The scheme delivers about 4,000 contracts a year to about 1500 firms. Lots of companies win multiple contracts. Most of them go to the smaller end of the scale: 70% to companies employing less than 25 people, and 50% to companies employing less than 10. In the Defence area there are also a lot of companies in any one year that are new to DOD contracting. The DOD regards this as being a way for companies to get on the first step of the procurement ladder. Because firms can receive multiple contracts in parallel there has been some criticism of what are called SBIR mills. These are firms, mainly in the Defence arena, that have made a living out of doing research. I should add that when agencies are assessing firms bidding for these contracts explicit attention is paid to the prospect of dual use, for example commercial uses as well as military uses, and this figures quite significantly in the decision making.
What about the economic impact? Whole series of different analyses have been done of the impact of the SBIR. I think, to be honest, like so many of these kinds of things you have to question whether some of the authors are completely impartial but actually they are all pretty positive. There have been lots of very good reviews by US government bodies. One issue is the case of SBIR mills mentioned earlier and the 11% of SBIR funding going to a very small number of firms. The conclusion analysts have drawn is that this is either not a bad thing or possibly a good thing because they are doing good research for the government. If it is a bad thing then it's not so bad as really to jeopardise the value of the overall programme. In 1999 Joshua Learner at Harvard Business School compared 500 companies that have got SBIR contracts with 900 matched companies which hadn't. He concluded that the SBIR firms had created 5 times as many jobs over a 10 year period. In regions with high levels of entrepreneurial activities, such as Silicon Valley and Boston, the difference was 17 times. This really highlights the value of the programme in fuelling economic growth. An analysis of companies receiving National Science Foundation contracts tells a similar story.
The SBIR program is just one part of the procurement picture in the US. As well as the SBIR, which is worth about $2 billion dollars a year, there is a very similar program called the Small Business Technology Transfer Research Programme. This is virtually identical except you are required to have a University partner, and between 30 and 70% of the funding can go to that partner.

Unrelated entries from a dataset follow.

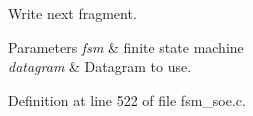 \-Write next fragment. 


\begin{DoxyParams}{\-Parameters}
{\em fsm} & finite state machine \\
\hline
{\em datagram} & \-Datagram to use. \\
\hline
\end{DoxyParams}


\-Definition at line 522 of file fsm\-\_\-soe.\-c.

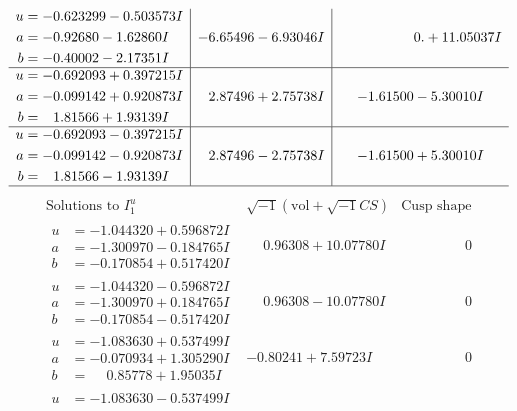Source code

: \documentclass[1p]{elsarticle_modified}
\theoremstyle{definition}
\newcommand{\I}{\sqrt{-1}}
\begin{document}
$$\begin{array}{c|c|c}
\begin{aligned}
u &= -0.623299 - 0.503573 I \\
a &= -0.92680 - 1.62860 I \\
b &= -0.40002 - 2.17351 I\end{aligned}
 & -6.65496 - 6.93046 I & \phantom{-0.000000 -}0. + 11.05037 I \\ \hline\begin{aligned}
u &= -0.692093 + 0.397215 I \\
a &= -0.099142 + 0.920873 I \\
b &= \phantom{-}1.81566 + 1.93139 I\end{aligned}
 & \phantom{-}2.87496 + 2.75738 I & -1.61500 - 5.30010 I \\ \hline\begin{aligned}
u &= -0.692093 - 0.397215 I \\
a &= -0.099142 - 0.920873 I \\
b &= \phantom{-}1.81566 - 1.93139 I\end{aligned}
 & \phantom{-}2.87496 - 2.75738 I & -1.61500 + 5.30010 I\\
 \hline 
 \end{array}$$\newpage$$\begin{array}{c|c|c}  
\text{Solutions to }I^u_{1}& \I (\text{vol} + \sqrt{-1}CS) & \text{Cusp shape}\\
 \hline 
\begin{aligned}
u &= -1.044320 + 0.596872 I \\
a &= -1.300970 - 0.184765 I \\
b &= -0.170854 + 0.517420 I\end{aligned}
 & \phantom{-}0.96308 + 10.07780 I & \phantom{-0.000000 } 0 \\ \hline\begin{aligned}
u &= -1.044320 - 0.596872 I \\
a &= -1.300970 + 0.184765 I \\
b &= -0.170854 - 0.517420 I\end{aligned}
 & \phantom{-}0.96308 - 10.07780 I & \phantom{-0.000000 } 0 \\ \hline\begin{aligned}
u &= -1.083630 + 0.537499 I \\
a &= -0.070934 + 1.305290 I \\
b &= \phantom{-}0.85778 + 1.95035 I\end{aligned}
 & -0.80241 + 7.59723 I & \phantom{-0.000000 } 0 \\ \hline\begin{aligned}
u &= -1.083630 - 0.537499 I \\

\end{aligned}
\end{array}$$
\end{document}
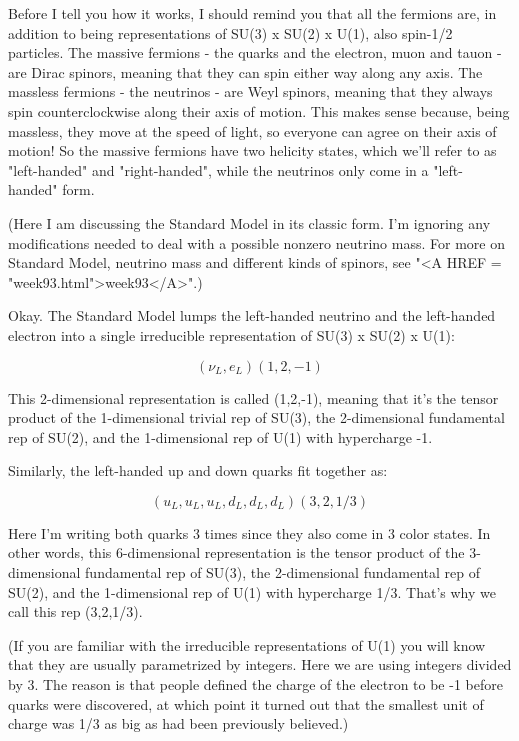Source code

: Before I tell you how it works, I should remind you that all the
fermions are, in addition to being representations of SU(3) x SU(2) x
U(1), also spin-1/2 particles.  The massive fermions - the quarks and
the electron, muon and tauon - are Dirac spinors, meaning that they
can spin either way along any axis.  The massless fermions - the
neutrinos - are Weyl spinors, meaning that they always spin
counterclockwise along their axis of motion.  This makes sense
because, being massless, they move at the speed of light, so everyone
can agree on their axis of motion!  So the massive fermions have two
helicity states, which we'll refer to as "left-handed" and
"right-handed", while the neutrinos only come in a "left-handed" form.

(Here I am discussing the Standard Model in its classic form.  I'm
ignoring any modifications needed to deal with a possible nonzero
neutrino mass.  For more on Standard Model, neutrino mass and
different kinds of spinors, see "<A HREF = "week93.html">week93</A>".)

Okay.  The Standard Model lumps the left-handed neutrino and the
left-handed electron into a single irreducible representation of 
SU(3) x SU(2) x U(1):


$$

(\nu _{L}, e_{L})                                 (1,2,-1)
$$
    
This 2-dimensional representation is called (1,2,-1), meaning
that it's the tensor product of the 1-dimensional trivial rep
of SU(3), the 2-dimensional fundamental rep of SU(2), and the
1-dimensional rep of U(1) with hypercharge -1.  

Similarly, the left-handed up and down quarks fit together as:


$$

(u_{L}, u_{L}, u_{L}, d_{L}, d_{L}, d_{L})              (3,2,1/3)
$$
    
Here I'm writing both quarks 3 times since they also come in 3 color
states.  In other words, this 6-dimensional representation is the
tensor product of the 3-dimensional fundamental rep of SU(3), the
2-dimensional fundamental rep of SU(2), and the 1-dimensional rep of
U(1) with hypercharge 1/3.  That's why we call this rep (3,2,1/3).  

(If you are familiar with the irreducible representations of U(1) you
will know that they are usually parametrized by integers.  Here we are
using integers divided by 3.  The reason is that people defined the
charge of the electron to be -1 before quarks were discovered, at
which point it turned out that the smallest unit of charge was 1/3 as
big as had been previously believed.)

There are significant R&D procurements from non-SBIR budgets. I mentioned SBIR Phase 3, which is funded outside the $2 billion, and is probably worth about another $2 billion dollars. Beyond that there's also participation in what I call 'broad area announcements' to solicit proposals from industry. This is open to large businesses as well as small. Small businesses can compete but they're more likely to win in most cases if they're part of a consortium. So there's probably significant money going to small business through this mechanism as well.
So the total going into small firms is probably about $8 billion dollars, a very rough estimate. There are published statistics showing that 13% of all Federal R&D contracts by value in 2003 went to small firms. In addition about another 20% of the total Federal Government procurement goes to small businesses via other mechanisms, so essentially 45% of US Federal Government procurement is earmarked for small businesses. These beneficiaries are small US businesses, so this is obviously a key barrier to the rest of us.